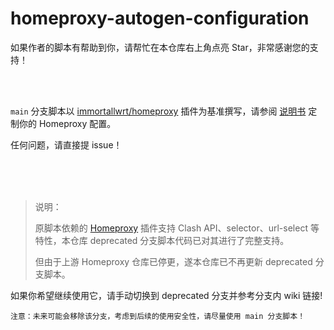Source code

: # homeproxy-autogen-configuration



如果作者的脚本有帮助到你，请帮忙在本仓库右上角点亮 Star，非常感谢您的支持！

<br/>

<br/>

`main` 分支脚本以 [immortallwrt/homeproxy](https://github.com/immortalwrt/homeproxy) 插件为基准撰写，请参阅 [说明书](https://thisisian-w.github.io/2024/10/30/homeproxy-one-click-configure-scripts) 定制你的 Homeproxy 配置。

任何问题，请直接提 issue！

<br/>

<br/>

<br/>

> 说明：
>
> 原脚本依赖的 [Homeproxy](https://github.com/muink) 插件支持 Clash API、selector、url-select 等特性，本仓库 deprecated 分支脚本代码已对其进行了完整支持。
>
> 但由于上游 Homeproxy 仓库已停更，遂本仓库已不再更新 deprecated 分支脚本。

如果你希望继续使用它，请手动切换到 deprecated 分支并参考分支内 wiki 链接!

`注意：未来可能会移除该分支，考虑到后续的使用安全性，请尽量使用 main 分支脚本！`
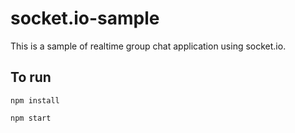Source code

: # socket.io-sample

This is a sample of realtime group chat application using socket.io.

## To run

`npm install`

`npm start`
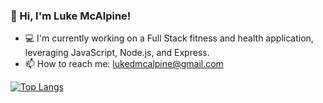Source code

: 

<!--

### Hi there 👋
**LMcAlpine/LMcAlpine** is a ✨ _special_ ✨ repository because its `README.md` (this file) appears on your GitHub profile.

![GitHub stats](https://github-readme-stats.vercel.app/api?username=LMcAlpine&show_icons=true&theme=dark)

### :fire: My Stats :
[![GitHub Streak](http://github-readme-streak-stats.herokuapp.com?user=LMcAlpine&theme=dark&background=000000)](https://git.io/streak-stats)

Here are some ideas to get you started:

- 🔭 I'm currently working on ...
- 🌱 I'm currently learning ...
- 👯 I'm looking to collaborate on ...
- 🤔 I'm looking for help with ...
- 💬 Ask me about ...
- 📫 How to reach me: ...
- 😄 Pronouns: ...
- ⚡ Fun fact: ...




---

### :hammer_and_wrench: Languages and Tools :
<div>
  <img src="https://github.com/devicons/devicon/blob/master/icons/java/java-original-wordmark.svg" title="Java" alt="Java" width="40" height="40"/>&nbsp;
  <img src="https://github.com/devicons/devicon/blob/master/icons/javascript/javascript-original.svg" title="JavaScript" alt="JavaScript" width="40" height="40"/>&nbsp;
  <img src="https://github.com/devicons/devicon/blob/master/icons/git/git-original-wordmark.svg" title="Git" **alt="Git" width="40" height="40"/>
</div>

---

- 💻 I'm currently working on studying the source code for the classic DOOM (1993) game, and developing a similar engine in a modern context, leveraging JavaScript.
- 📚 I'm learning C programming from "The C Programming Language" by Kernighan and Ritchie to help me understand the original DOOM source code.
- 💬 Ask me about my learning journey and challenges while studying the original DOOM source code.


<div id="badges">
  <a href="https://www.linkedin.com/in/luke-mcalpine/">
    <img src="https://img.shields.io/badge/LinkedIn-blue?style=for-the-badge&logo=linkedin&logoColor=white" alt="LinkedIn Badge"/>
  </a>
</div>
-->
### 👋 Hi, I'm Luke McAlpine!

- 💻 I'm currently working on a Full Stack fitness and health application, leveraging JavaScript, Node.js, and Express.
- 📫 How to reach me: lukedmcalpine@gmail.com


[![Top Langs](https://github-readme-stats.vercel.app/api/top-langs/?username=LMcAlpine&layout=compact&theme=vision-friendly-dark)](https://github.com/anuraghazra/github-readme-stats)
----
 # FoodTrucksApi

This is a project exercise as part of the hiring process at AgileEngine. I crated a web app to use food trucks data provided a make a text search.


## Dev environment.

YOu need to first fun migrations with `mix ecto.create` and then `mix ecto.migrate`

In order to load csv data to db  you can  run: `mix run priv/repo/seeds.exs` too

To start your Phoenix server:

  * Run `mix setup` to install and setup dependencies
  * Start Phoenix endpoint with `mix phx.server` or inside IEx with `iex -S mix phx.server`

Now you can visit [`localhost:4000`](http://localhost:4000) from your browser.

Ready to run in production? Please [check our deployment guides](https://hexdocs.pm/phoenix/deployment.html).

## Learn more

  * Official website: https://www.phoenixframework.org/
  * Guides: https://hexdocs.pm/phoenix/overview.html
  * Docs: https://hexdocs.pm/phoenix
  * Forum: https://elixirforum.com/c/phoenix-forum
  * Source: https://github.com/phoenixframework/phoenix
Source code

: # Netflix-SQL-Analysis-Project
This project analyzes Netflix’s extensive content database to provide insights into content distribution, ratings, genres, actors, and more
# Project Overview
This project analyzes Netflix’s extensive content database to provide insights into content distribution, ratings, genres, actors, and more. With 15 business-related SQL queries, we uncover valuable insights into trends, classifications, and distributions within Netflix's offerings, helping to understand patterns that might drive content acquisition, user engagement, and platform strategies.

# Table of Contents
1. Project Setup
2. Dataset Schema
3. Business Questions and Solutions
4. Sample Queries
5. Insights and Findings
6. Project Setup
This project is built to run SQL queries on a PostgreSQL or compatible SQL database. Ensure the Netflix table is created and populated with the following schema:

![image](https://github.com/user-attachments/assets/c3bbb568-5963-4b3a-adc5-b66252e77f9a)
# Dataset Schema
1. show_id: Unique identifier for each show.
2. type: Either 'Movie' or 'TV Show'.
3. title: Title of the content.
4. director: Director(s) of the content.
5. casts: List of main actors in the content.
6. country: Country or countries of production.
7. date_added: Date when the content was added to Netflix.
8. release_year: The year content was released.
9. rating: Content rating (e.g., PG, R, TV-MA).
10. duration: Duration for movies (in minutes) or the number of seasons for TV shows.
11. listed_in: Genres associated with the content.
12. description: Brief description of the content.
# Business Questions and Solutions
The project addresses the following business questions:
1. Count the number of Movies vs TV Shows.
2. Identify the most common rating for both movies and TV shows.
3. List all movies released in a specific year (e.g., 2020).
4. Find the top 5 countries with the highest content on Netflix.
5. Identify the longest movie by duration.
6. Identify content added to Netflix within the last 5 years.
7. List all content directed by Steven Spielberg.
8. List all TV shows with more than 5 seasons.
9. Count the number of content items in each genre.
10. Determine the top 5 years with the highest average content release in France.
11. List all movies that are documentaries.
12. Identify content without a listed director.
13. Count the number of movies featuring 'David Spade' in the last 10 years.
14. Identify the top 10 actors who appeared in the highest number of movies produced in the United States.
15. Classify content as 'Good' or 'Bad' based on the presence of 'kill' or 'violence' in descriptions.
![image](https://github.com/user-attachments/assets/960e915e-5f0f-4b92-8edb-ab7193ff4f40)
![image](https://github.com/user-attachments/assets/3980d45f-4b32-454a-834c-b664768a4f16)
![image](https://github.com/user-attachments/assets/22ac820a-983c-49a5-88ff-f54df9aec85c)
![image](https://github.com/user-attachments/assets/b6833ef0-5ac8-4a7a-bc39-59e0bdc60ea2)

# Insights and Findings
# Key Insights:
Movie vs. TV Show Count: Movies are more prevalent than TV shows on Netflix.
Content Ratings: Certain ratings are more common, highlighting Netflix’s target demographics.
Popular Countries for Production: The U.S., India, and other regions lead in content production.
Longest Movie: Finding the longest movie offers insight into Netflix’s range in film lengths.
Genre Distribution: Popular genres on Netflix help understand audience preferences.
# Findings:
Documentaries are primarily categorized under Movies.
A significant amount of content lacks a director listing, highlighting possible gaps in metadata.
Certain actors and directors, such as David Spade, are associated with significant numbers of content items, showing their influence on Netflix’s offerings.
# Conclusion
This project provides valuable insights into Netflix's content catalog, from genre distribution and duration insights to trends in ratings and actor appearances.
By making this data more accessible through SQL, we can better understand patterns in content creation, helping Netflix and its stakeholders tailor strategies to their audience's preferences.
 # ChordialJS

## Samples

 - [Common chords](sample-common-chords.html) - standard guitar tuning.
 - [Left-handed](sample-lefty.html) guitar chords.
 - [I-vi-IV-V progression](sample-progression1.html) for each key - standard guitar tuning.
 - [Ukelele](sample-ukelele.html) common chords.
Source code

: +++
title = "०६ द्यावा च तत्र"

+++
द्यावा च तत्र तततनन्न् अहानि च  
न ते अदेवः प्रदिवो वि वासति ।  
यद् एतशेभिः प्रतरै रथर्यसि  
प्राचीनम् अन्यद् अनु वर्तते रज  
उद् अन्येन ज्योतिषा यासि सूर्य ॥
----
• [Exercise requirements]:
Work through the records line by line, and once you reach the final line, report only how many held "offerings".

• [Answer section]:
2